(Collected data)
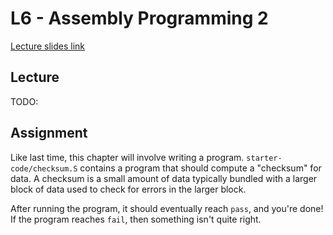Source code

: # L6 - Assembly Programming 2

[Lecture slides link](https://docs.google.com/presentation/d/1EfhVsQeuzRnqz4iabhxh745PLNrdPpTHN3EAa0OwoSU/edit?usp=sharing)

## Lecture

TODO:

## Assignment

Like last time, this chapter will involve writing a program.
`starter-code/checksum.S` contains a program that should compute a "checksum" for data.
A checksum is a small amount of data typically bundled with a larger block of data
used to check for errors in the larger block.

After running the program, it should eventually reach `pass`, and you're done!
If the program reaches `fail`, then something isn't quite right.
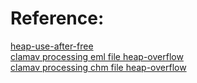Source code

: Reference:
=======
[heap-use-after-free](https://bugzilla.clamav.net/show_bug.cgi?id=11798)  
[clamav processing eml file heap-overflow](https://bugzilla.clamav.net/show_bug.cgi?id=11797)  
[clamav processing chm file heap-overflow](https://bugzilla.clamav.net/show_bug.cgi?id=11701)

> [Task details] Output the entries verbatim but drop the images.

> [Exercise output]
Source code

: # L6 - Assembly Programming 2

[Lecture slides link](https://docs.google.com/presentation/d/1EfhVsQeuzRnqz4iabhxh745PLNrdPpTHN3EAa0OwoSU/edit?usp=sharing)

## Lecture

TODO:

## Assignment

Like last time, this chapter will involve writing a program.
`starter-code/checksum.S` contains a program that should compute a "checksum" for data.
A checksum is a small amount of data typically bundled with a larger block of data
used to check for errors in the larger block.

After running the program, it should eventually reach `pass`, and you're done!
If the program reaches `fail`, then something isn't quite right.
Source code

: Reference:
=======
[heap-use-after-free](https://bugzilla.clamav.net/show_bug.cgi?id=11798)  
[clamav processing eml file heap-overflow](https://bugzilla.clamav.net/show_bug.cgi?id=11797)  
[clamav processing chm file heap-overflow](https://bugzilla.clamav.net/show_bug.cgi?id=11701)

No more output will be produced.